Voilà c’est dit, il fallait que ça sorte ! Pour ceux qui sont encore là, bonne lecture 😉

Un light-novel et des vampires :

Il y a fort longtemps j’avais regardé un anime pas mal du tout : Blood + où une jeune lycéenne nommée Saya se bat contre des créatures vampiriques. Je ne pourrais pas vous en dire d’avantage sur cette série, je ne me souviens pas de grand chose si ce n’est que j’avais bien aimé. Quand je suis tombée sur le roman Blood the last vampire de Mamoru Oshii j’ai cru, à tort, qu’il s’agissait du light-novel à l’origine de la série. J’ai été bien surprise de ne retrouver que Saya, la jeune lycéenne au sabre, de ce que je gardait en mémoire de l’anime. J’ai donc fait quelques recherches et l’historique de la saga Blood the last vampire est bien différent de ce que je croyais.

A l’origine (si j’ai bien compris) de la saga il y a un film : Blood : The Last Vampire, réalisé par Hiroyuki Kitakubo (studios Production I.G.) en 2000.

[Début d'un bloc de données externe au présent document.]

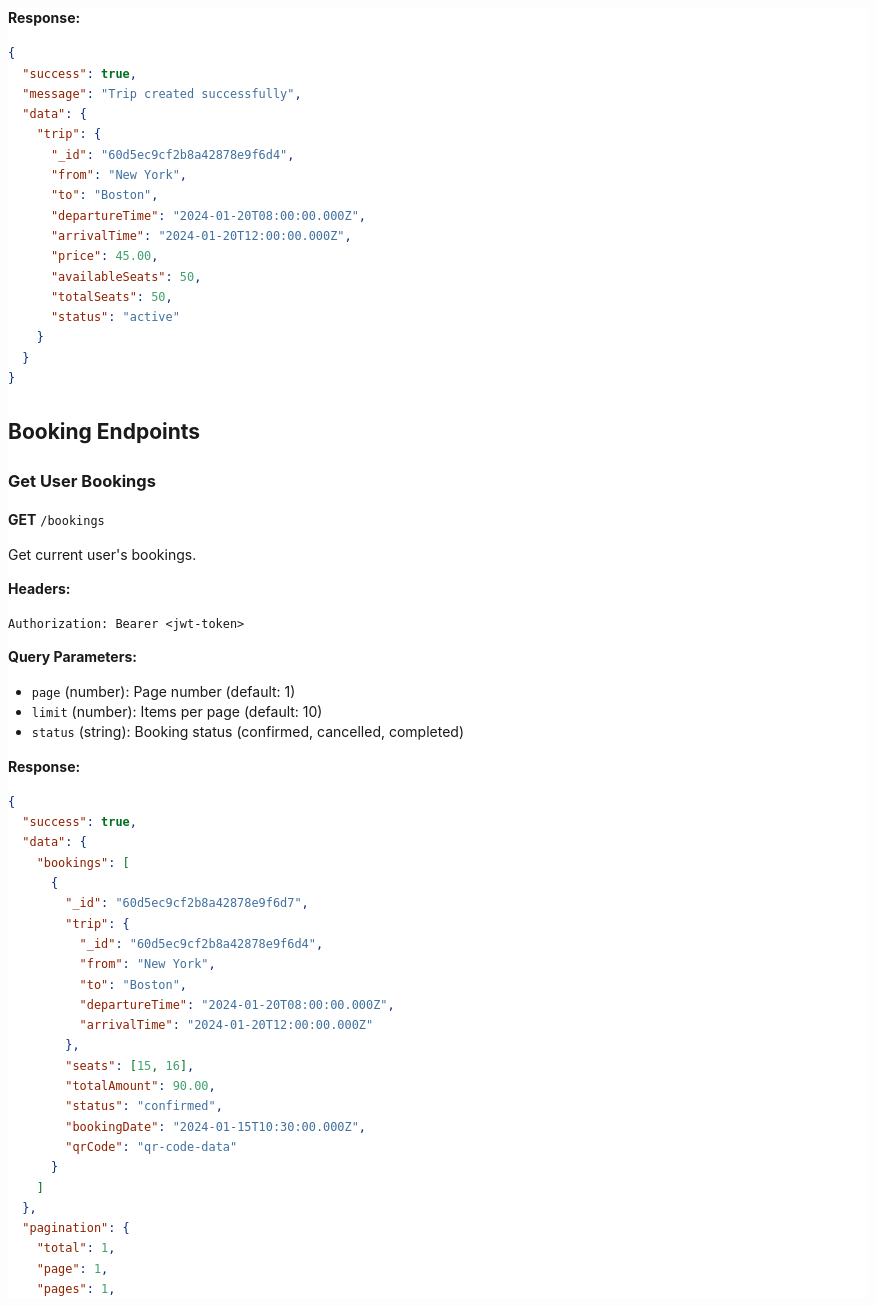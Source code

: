 **Response:**
```json
{
  "success": true,
  "message": "Trip created successfully",
  "data": {
    "trip": {
      "_id": "60d5ec9cf2b8a42878e9f6d4",
      "from": "New York",
      "to": "Boston",
      "departureTime": "2024-01-20T08:00:00.000Z",
      "arrivalTime": "2024-01-20T12:00:00.000Z",
      "price": 45.00,
      "availableSeats": 50,
      "totalSeats": 50,
      "status": "active"
    }
  }
}
```

## Booking Endpoints

### Get User Bookings

**GET** `/bookings`

Get current user's bookings.

**Headers:**
```
Authorization: Bearer <jwt-token>
```

**Query Parameters:**
- `page` (number): Page number (default: 1)
- `limit` (number): Items per page (default: 10)
- `status` (string): Booking status (confirmed, cancelled, completed)

**Response:**
```json
{
  "success": true,
  "data": {
    "bookings": [
      {
        "_id": "60d5ec9cf2b8a42878e9f6d7",
        "trip": {
          "_id": "60d5ec9cf2b8a42878e9f6d4",
          "from": "New York",
          "to": "Boston",
          "departureTime": "2024-01-20T08:00:00.000Z",
          "arrivalTime": "2024-01-20T12:00:00.000Z"
        },
        "seats": [15, 16],
        "totalAmount": 90.00,
        "status": "confirmed",
        "bookingDate": "2024-01-15T10:30:00.000Z",
        "qrCode": "qr-code-data"
      }
    ]
  },
  "pagination": {
    "total": 1,
    "page": 1,
    "pages": 1,
```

Le concept aurait ensuite été décliné en light-novel (3 romans écrits par 3 auteurs différents dont La Nuit des prédateurs écrit en 2000 par Mamoru Oshii et publié en France par Panini Books), un manga dessiné par Tamaoki Benkyo (disponible en français chez Panini manga), plusieurs séries TV dont Blood +, mais aussi Blood-C, OVA, film live et même jeux vidéo. Bref, le concept de Blood The Last Vempire a été cuisiné à toutes les sauces !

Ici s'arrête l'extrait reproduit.